Remus tourna la tête, juste un peu, pressa à peine ses lèvres sur sa chevelure odorante et s'en écarta vite, comme si ça n'avait été qu'un spasme. Sirius en avait mal au ventre tant son cœur battait en même temps qu'il sentait un apaisement souverain l'envahir. Il se laissa tomber en arrière sur le lit, les jambes pendues en dehors et tira doucement sur le pull de Remus.
« Si je m'allonge, je m'endors...
- Dors
- J'arriverai pas si tu restes là...
- Faudrait savoir !
- Sois pas vexé, rit Remus, je ne te chasse pas. Ça me rend juste nerveux.

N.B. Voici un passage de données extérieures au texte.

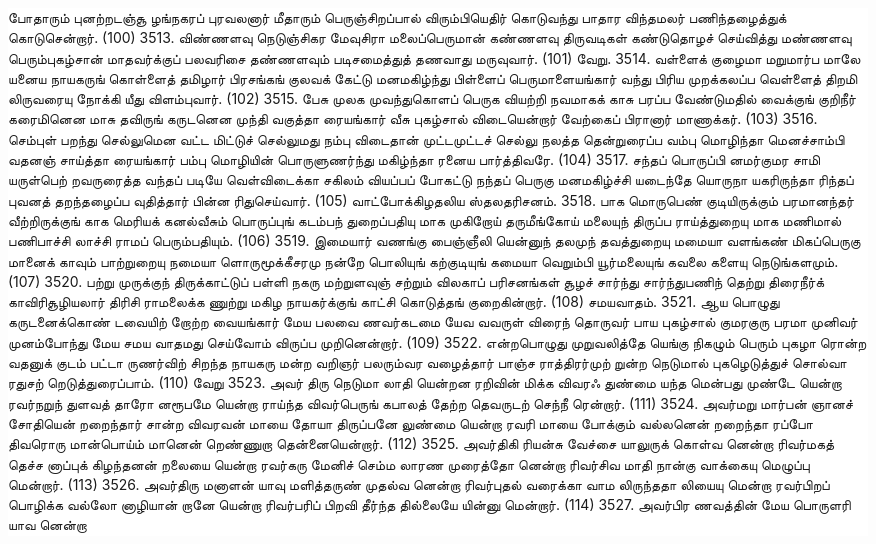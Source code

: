 போதாரும் புனற்றடஞ்சூ ழங்நகரப் புரவலனார்
மீதாரும் பெருஞ்சிறப்பால் விரும்பியெதிர் கொடுவந்து
பாதார விந்தமலர் பணிந்தழைத்துக் கொடுசென்றார். (100)
3513. விண்ணளவு நெடுஞ்சிகர மேவுசிரா மலைப்பெருமான்
கண்ணளவு திருவடிகள் கண்டுதொழச் செய்வித்து
மண்ணளவு பெரும்புகழ்சான் மாதவர்க்குப் பலவரிசை
தண்ணளவும் படிசமைத்துத் தணவாது மருவுவார். (101)
வேறு.
3514. வள்ளைக் குழைமா மறுமார்ப மாலே யனைய நாயகருங்
கொள்ளைத் தமிழார் பிரசங்கங் குலவக் கேட்டு மனமகிழ்ந்து
பிள்ளைப் பெருமாளையங்கார் வந்து பிரிய முறக்கலப்ப
வெள்ளைத் திறமி லிருவரையு நோக்கி யீது விளம்புவார். (102)
3515. பேசு முலக முவந்துகொளப் பெருக வியற்றி நவமாகக்
காசு பரப்ப வேண்டுமதில் வைக்குங் குறிநீர் கரைமினென
மாசு தவிருங் கருடனென முந்தி வகுத்தா ரையங்கார்
வீசு புகழ்சால் விடையென்றார் வேற்கைப் பிரானார் மாணாக்கர். (103)
3516. செம்புள் பறந்து செல்லுமென வட்ட மிட்டுச் செல்லுமது
நம்பு விடைதான் முட்டமுட்டச் செல்லு நலத்த தென்றுரைப்ப
வம்பு மொழிந்தா மெனச்சாம்பி வதனஞ் சாய்த்தா ரையங்கார்
பம்பு மொழியின் பொருளுணர்ந்து மகிழ்ந்தா ரனைய பார்த்திவரே. (104)
3517. சந்தப் பொருப்பி னமர்குமர சாமி யருள்பெற் றவருரைத்த
வந்தப் படியே வெள்விடைக்கா சகிலம் வியப்பப் போகட்டு
நந்தப் பெருகு மனமகிழ்ச்சி யடைந்தே யொருநா யகரிருந்தா
ரிந்தப் புவனத் தறந்தழைப்ப வுதித்தார் பின்ன ரிதுசெய்வார். (105)
வாட்போக்கிழதலிய ஸ்தலதரிசனம்.
3518. பாக மொருபெண் குடியிருக்கும் பரமானந்தர் வீற்றிருக்குங்
காக மெரியக் கனல்வீசும் பொருப்புங் கடம்பந் துறைப்பதியு
மாக முகிறோய் தருமீங்கோய் மலையுந் திருப்ப ராய்த்துறையு
மாக மணிமால் பணிபாச்சி லாச்சி ராமப் பெரும்பதியும். (106)
3519. இமையார் வணங்கு பைஞ்ஞீலி யென்னுந் தலமுந் தவத்துறையு
மமையா வளங்கண் மிகப்பெருகு மானைக் காவும் பாற்றுறையு
நமையா ளொருமூக்கீசரமு நன்றே பொலியுங் கற்குடியுங்
கமையா வெறும்பி யூர்மலையுங் கவலை களையு நெடுங்களமும். (107)
3520. பற்று முருக்குந் திருக்காட்டுப் பள்ளி நகரு மற்றுளவுஞ்
சற்றும் விலகாப் பரிசனங்கள் சூழச் சார்ந்து சார்ந்துபணிந்
தெற்று திரைநீர்க் காவிரிசூழியலார் திரிசி ராமலைக்க
ணுற்று மகிழ நாயகர்க்குங் காட்சி கொடுத்தங் குறைகின்றார். (108)
சமயவாதம்.
3521. ஆய பொழுது கருடனைக்கொண் டவையிற் றோற்ற வையங்கார்
மேய பலவை ணவர்கடமை யேவ வவருள் விரைந் தொருவர்
பாய புகழ்சால் குமரகுரு பரமா முனிவர் முனம்போந்து
மேய சமய வாதமது செய்வோம் விருப்ப முறினென்றார். (109)
3522. என்றபொழுது முறுவலித்தே யெங்கு நிகழும் பெரும் புகழா
ரொன்ற வதனுக் குடம் பட்டா ருணர்விற் சிறந்த நாயகரு
மன்ற வறிஞர் பலரும்வர வழைத்தார் பாஞ்ச ராத்திரர்முற்
றுன்ற நெடுமால் புகழெடுத்துச் சொல்வா ரதுசற் றெடுத்துரைப்பாம். (110)
வேறு
3523. அவர் திரு நெடுமா லாதி யென்றன ரறிவின் மிக்க
விவரஃ துண்மை யந்த மென்பது முண்டே யென்றா
ரவர்நறுந் துளவத் தாரோ னரூபமே யென்றா ராய்ந்த
விவர்பெருங் கபாலத் தேற்ற தெவருடற் செந்நீ ரென்றார். (111)
3524. அவர்மறு மார்பன் ஞானச் சோதியென் றறைந்தார் சான்ற
விவரவன் மாயை தோயா திருப்பனே லுண்மை யென்றா
ரவரி மாயை போக்கும் வல்லனென் றறைந்தா ரப்போ
திவரொரு மான்பொய்ம் மானென் றெண்ணுறா தென்னையென்றார். (112)
3525. அவர்திகி ரியன்சு வேச்சை யாலுருக் கொள்வ னென்றா
ரிவர்மகத் தெச்ச னாப்புக் கிழந்தனன் றலையை யென்றா
ரவர்கரு மேனிச் செம்ம லாரண முரைத்தோ னென்றா
ரிவர்சிவ மாதி நான்கு வாக்கையு மெழுப்பு மென்றார். (113)
3526. அவர்திரு மனாளன் யாவு மளித்தருண் முதல்வ னென்றா
ரிவர்புதல் வரைக்கா வாம லிருந்ததா லியையு மென்றா
ரவர்பிறப் பொழிக்க வல்லோ னாழியான் றானே யென்றா
ரிவர்பரிப் பிறவி தீர்ந்த தில்லையே யின்னு மென்றார். (114)
3527. அவர்பிர ணவத்தின் மேய பொருளரி யாவ னென்றா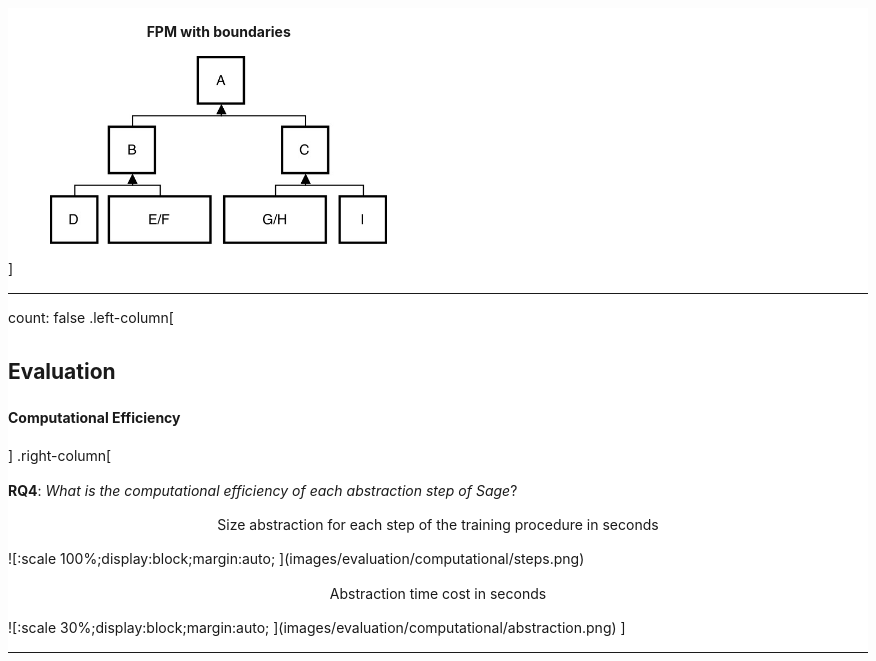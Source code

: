 <div style="display:inline-block; width:49%">
    <p style="text-align:center"><b>FPM with boundaries</b></p>
    <img style="display: block; width:80%; margin: auto;" src="images/datastructure/hierarchical-structure-fpm-boundaries.pdf.jpg"></img>
</div>

]

---
count: false
.left-column[
## Evaluation
#### Computational Efficiency
]
.right-column[

**RQ4**: *What is the computational efficiency of each abstraction step of Sage*?

<p style="text-align: center;">Size abstraction for each step of the training procedure in seconds</p>
![:scale 100%;display:block;margin:auto; ](images/evaluation/computational/steps.png)

<p style="text-align: center;">Abstraction time cost in seconds</p>
![:scale 30%;display:block;margin:auto; ](images/evaluation/computational/abstraction.png)
]

---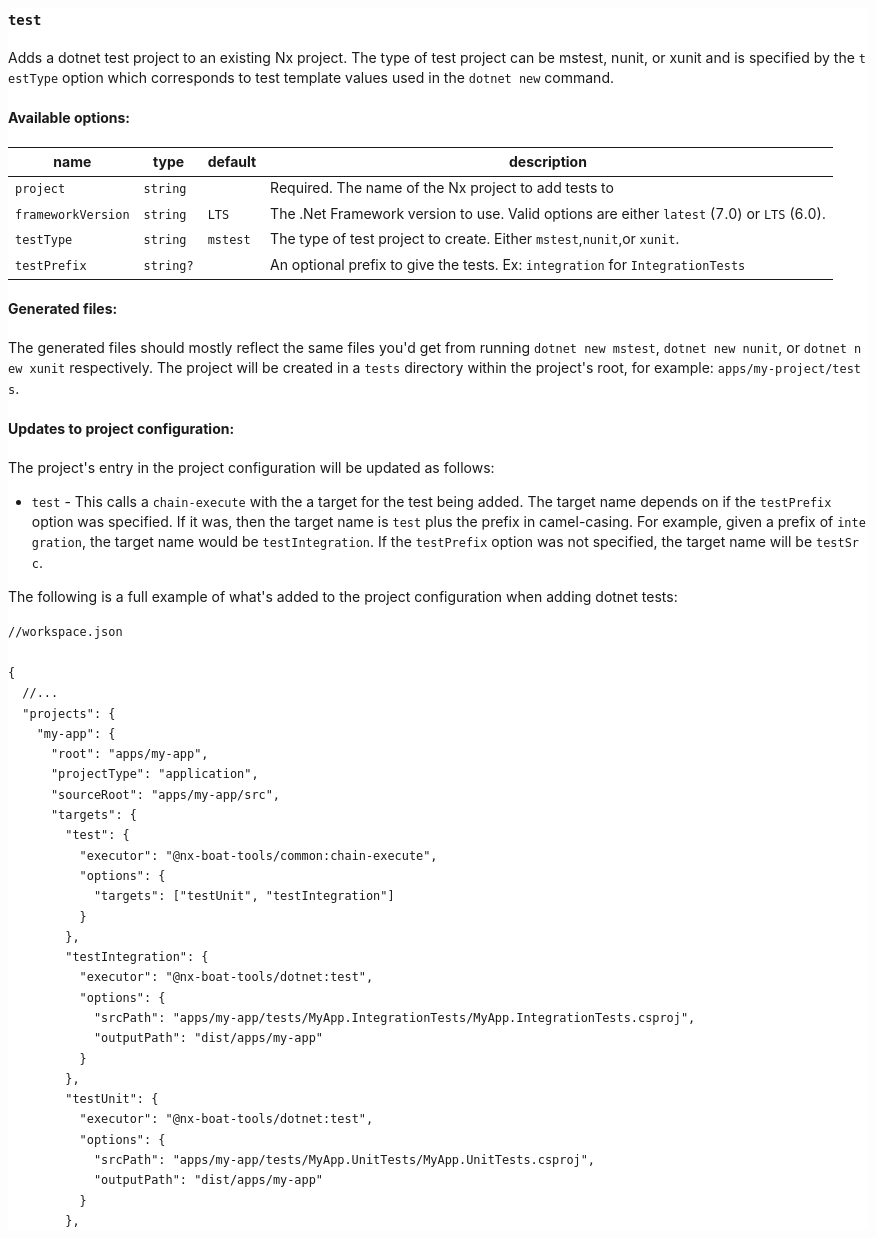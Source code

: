 ### `test`

Adds a dotnet test project to an existing Nx project. The type of test project can be mstest, nunit, or xunit and is specified by the `testType` option which corresponds to test template values used in the `dotnet new` command.

#### Available options:

| name               | type      | default  | description                                                                                |
| ------------------ | --------- | -------- | ------------------------------------------------------------------------------------------ |
| `project`          | `string`  |          | Required. The name of the Nx project to add tests to                                       |
| `frameworkVersion` | `string`  | `LTS`    | The .Net Framework version to use. Valid options are either `latest` (7.0) or `LTS` (6.0). |
| `testType`         | `string`  | `mstest` | The type of test project to create. Either `mstest`,`nunit`,or `xunit`.                    |
| `testPrefix`       | `string?` |          | An optional prefix to give the tests. Ex: `integration` for `IntegrationTests`             |

#### Generated files:

The generated files should mostly reflect the same files you'd get from running `dotnet new mstest`, `dotnet new nunit`, or `dotnet new xunit` respectively. The project will be created in a `tests` directory within the project's root, for example: `apps/my-project/tests`.

#### Updates to project configuration:

The project's entry in the project configuration will be updated as follows:

- `test` - This calls a `chain-execute` with the a target for the test being added. The target name depends on if the `testPrefix` option was specified. If it was, then the target name is `test` plus the prefix in camel-casing. For example, given a prefix of `integration`, the target name would be `testIntegration`. If the `testPrefix` option was not specified, the target name will be `testSrc`.

The following is a full example of what's added to the project configuration when adding dotnet tests:

```jsonc
//workspace.json

{
  //...
  "projects": {
    "my-app": {
      "root": "apps/my-app",
      "projectType": "application",
      "sourceRoot": "apps/my-app/src",
      "targets": {
        "test": {
          "executor": "@nx-boat-tools/common:chain-execute",
          "options": {
            "targets": ["testUnit", "testIntegration"]
          }
        },
        "testIntegration": {
          "executor": "@nx-boat-tools/dotnet:test",
          "options": {
            "srcPath": "apps/my-app/tests/MyApp.IntegrationTests/MyApp.IntegrationTests.csproj",
            "outputPath": "dist/apps/my-app"
          }
        },
        "testUnit": {
          "executor": "@nx-boat-tools/dotnet:test",
          "options": {
            "srcPath": "apps/my-app/tests/MyApp.UnitTests/MyApp.UnitTests.csproj",
            "outputPath": "dist/apps/my-app"
          }
        },
```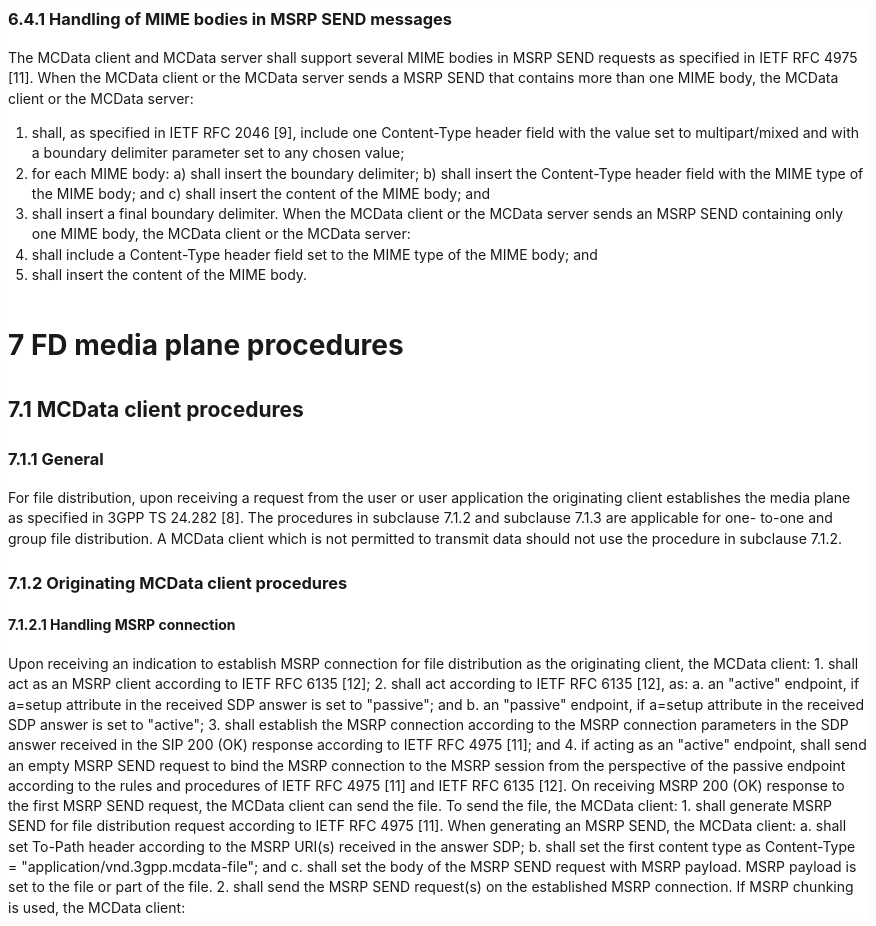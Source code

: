 ### 6.4.1 Handling of MIME bodies in MSRP SEND messages
The MCData client and MCData server shall support several MIME bodies in MSRP
SEND requests as specified in IETF RFC 4975 [11].
When the MCData client or the MCData server sends a MSRP SEND that contains
more than one MIME body, the MCData client or the MCData server:
1) shall, as specified in IETF RFC 2046 [9], include one Content-Type header
field with the value set to multipart/mixed and with a boundary delimiter
parameter set to any chosen value;
2) for each MIME body:
a) shall insert the boundary delimiter;
b) shall insert the Content-Type header field with the MIME type of the MIME
body; and
c) shall insert the content of the MIME body; and
3) shall insert a final boundary delimiter.
When the MCData client or the MCData server sends an MSRP SEND containing only
one MIME body, the MCData client or the MCData server:
1) shall include a Content-Type header field set to the MIME type of the MIME
body; and
2) shall insert the content of the MIME body.
# 7 FD media plane procedures
## 7.1 MCData client procedures
### 7.1.1 General
For file distribution, upon receiving a request from the user or user
application the originating client establishes the media plane as specified in
3GPP TS 24.282 [8].
The procedures in subclause 7.1.2 and subclause 7.1.3 are applicable for one-
to-one and group file distribution.
A MCData client which is not permitted to transmit data should not use the
procedure in subclause 7.1.2.
### 7.1.2 Originating MCData client procedures
#### 7.1.2.1 Handling MSRP connection
Upon receiving an indication to establish MSRP connection for file
distribution as the originating client, the MCData client:
1\. shall act as an MSRP client according to IETF RFC 6135 [12];
2\. shall act according to IETF RFC 6135 [12], as:
a. an \"active\" endpoint, if a=setup attribute in the received SDP answer is
set to \"passive\"; and
b. an \"passive\" endpoint, if a=setup attribute in the received SDP answer is
set to \"active\";
3\. shall establish the MSRP connection according to the MSRP connection
parameters in the SDP answer received in the SIP 200 (OK) response according
to IETF RFC 4975 [11]; and
4\. if acting as an \"active\" endpoint, shall send an empty MSRP SEND request
to bind the MSRP connection to the MSRP session from the perspective of the
passive endpoint according to the rules and procedures of IETF RFC 4975 [11]
and IETF RFC 6135 [12].
On receiving MSRP 200 (OK) response to the first MSRP SEND request, the MCData
client can send the file. To send the file, the MCData client:
1\. shall generate MSRP SEND for file distribution request according to IETF
RFC 4975 [11]. When generating an MSRP SEND, the MCData client:
a. shall set To-Path header according to the MSRP URI(s) received in the
answer SDP;
b. shall set the first content type as Content-Type =
\"application/vnd.3gpp.mcdata-file\"; and
c. shall set the body of the MSRP SEND request with MSRP payload. MSRP payload
is set to the file or part of the file.
2\. shall send the MSRP SEND request(s) on the established MSRP connection.
If MSRP chunking is used, the MCData client: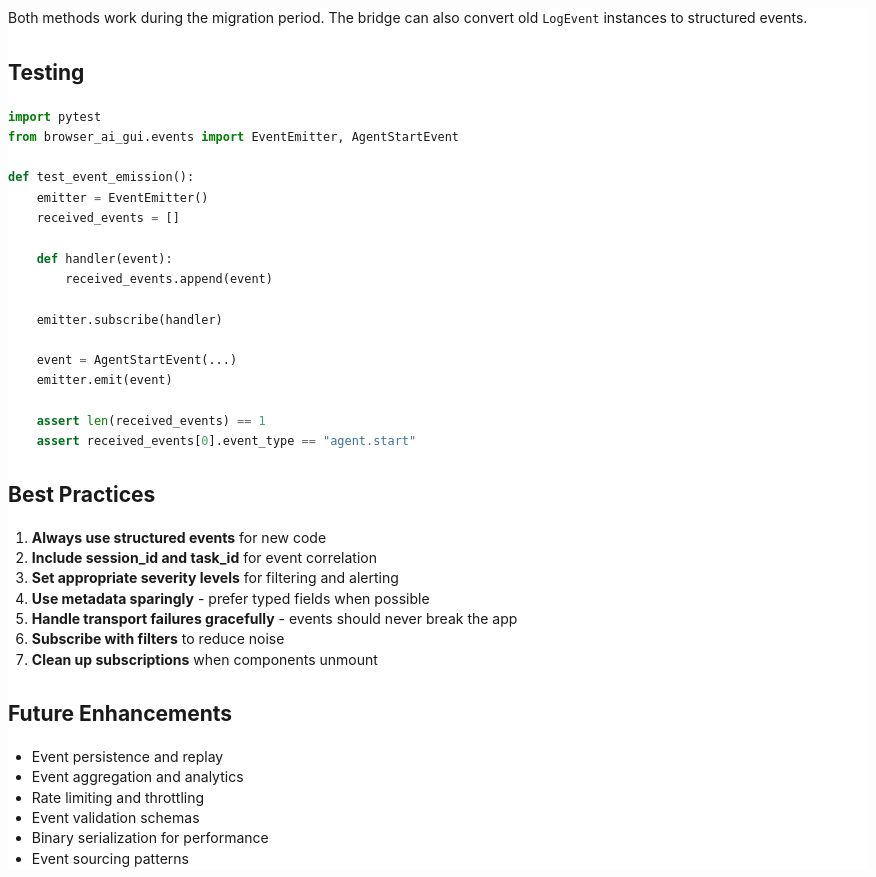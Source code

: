 Both methods work during the migration period. The bridge can also convert old `LogEvent` instances to structured events.

## Testing

```python
import pytest
from browser_ai_gui.events import EventEmitter, AgentStartEvent

def test_event_emission():
    emitter = EventEmitter()
    received_events = []
    
    def handler(event):
        received_events.append(event)
    
    emitter.subscribe(handler)
    
    event = AgentStartEvent(...)
    emitter.emit(event)
    
    assert len(received_events) == 1
    assert received_events[0].event_type == "agent.start"
```

## Best Practices

1. **Always use structured events** for new code
2. **Include session_id and task_id** for event correlation
3. **Set appropriate severity levels** for filtering and alerting
4. **Use metadata sparingly** - prefer typed fields when possible
5. **Handle transport failures gracefully** - events should never break the app
6. **Subscribe with filters** to reduce noise
7. **Clean up subscriptions** when components unmount

## Future Enhancements

- Event persistence and replay
- Event aggregation and analytics
- Rate limiting and throttling
- Event validation schemas
- Binary serialization for performance
- Event sourcing patterns
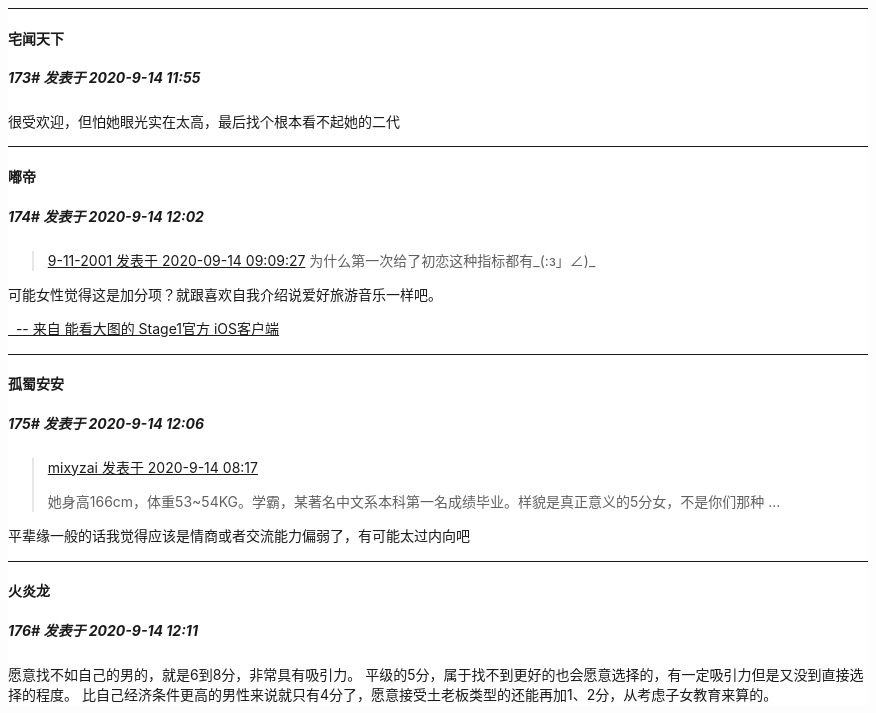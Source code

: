 





*****

####  宅闻天下  
##### 173#       发表于 2020-9-14 11:55




很受欢迎，但怕她眼光实在太高，最后找个根本看不起她的二代







*****

####  嘟帝  
##### 174#       发表于 2020-9-14 12:02



<blockquote><a href="httphttps://bbs.saraba1st.com/2b/forum.php?mod=redirect&amp;goto=findpost&amp;pid=48729345&amp;ptid=1959661" target="_blank">9-11-2001 发表于 2020-09-14 09:09:27</a>
为什么第一次给了初恋这种指标都有_(:з」∠)_</blockquote>可能女性觉得这是加分项？就跟喜欢自我介绍说爱好旅游音乐一样吧。

[  -- 来自 能看大图的 Stage1官方 iOS客户端](https://itunes.apple.com/fi/app/saraba1st/id1221237470?mt=8)







*****

####  孤蜀安安  
##### 175#       发表于 2020-9-14 12:06



<blockquote><a href="httphttps://bbs.saraba1st.com/2b/forum.php?mod=redirect&amp;goto=findpost&amp;pid=48728996&amp;ptid=1959661" target="_blank">mixyzai 发表于 2020-9-14 08:17</a>

她身高166cm，体重53~54KG。学霸，某著名中文系本科第一名成绩毕业。样貌是真正意义的5分女，不是你们那种 ...</blockquote>
平辈缘一般的话我觉得应该是情商或者交流能力偏弱了，有可能太过内向吧







*****

####  火炎龙  
##### 176#       发表于 2020-9-14 12:11




愿意找不如自己的男的，就是6到8分，非常具有吸引力。
平级的5分，属于找不到更好的也会愿意选择的，有一定吸引力但是又没到直接选择的程度。
比自己经济条件更高的男性来说就只有4分了，愿意接受土老板类型的还能再加1、2分，从考虑子女教育来算的。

- Je sais. Pareil pour moi, je ne dors pas vraiment quand je ne suis pas seul.
- Le lit est petit.
- Et nous avons grandi.
Allez, viens. »
Remus s'étendit prudemment, la tête sur son bras ouvert. Au-dessus de sa tête, il avait suspendu les constellations, un peu à la manière du Prodomus Astronomiae.
Il avait dessiné Remus, une seule fois. Le portrait était étrange, il avait l'impression de voler un secret. Il avait oublié les cicatrices. Il l'avait brûlé très vite, avec ce sentiment de honte qui le suivait depuis quelques semaines.
... Mois ?
« Vous venez ? appela doucement James.
- Où ?
- N'importe où. »
Ils s'amusèrent comme des enfants dans les toboggans secrets, refirent la Grande Salle, Remus dansait sans musique dès qu'il y avait un espace libre quelque part, comme un sauvage, cette sauvagerie, voilée le jour, d'un enfant perdu, saccagé trop tôt, poussé comme une herbe folle – celles qui n'ont pas peur d'être libres.
« Est-ce qu'on invitera d'autres amis à venir avec nous, un jour ? s'interrogea James.
- Nan, trancha Sirius.
- Je ne parlais pas nécessairement de filles... »
A une heure du matin, ils étaient étendus sous la table des professeurs, têtes bêches. Sirius tendit la baguette, l'alluma, et commença à graver dans le bois.
« Méfait... Accompli ? » sourit Remus.
Il n'avait pas dormi depuis la pleine lune, la nuit dernière et de toute la journée, ils n'avaient mangé que des sucreries si bien qu'il se sentait flotter un peu lointain, frissonnant sans sentir le froid. On peut fumer. On peut boire. On peut passer son temps avec ces imbéciles heureux et tendres.
« Retournons au dortoir avant que Remus ne s'endorme ! signala Peter.
- Non, laissons-le là, je veux voir la tête de McGo quand elle le trouvera sous son siège au petit déjeuner demain ! Aïe ! »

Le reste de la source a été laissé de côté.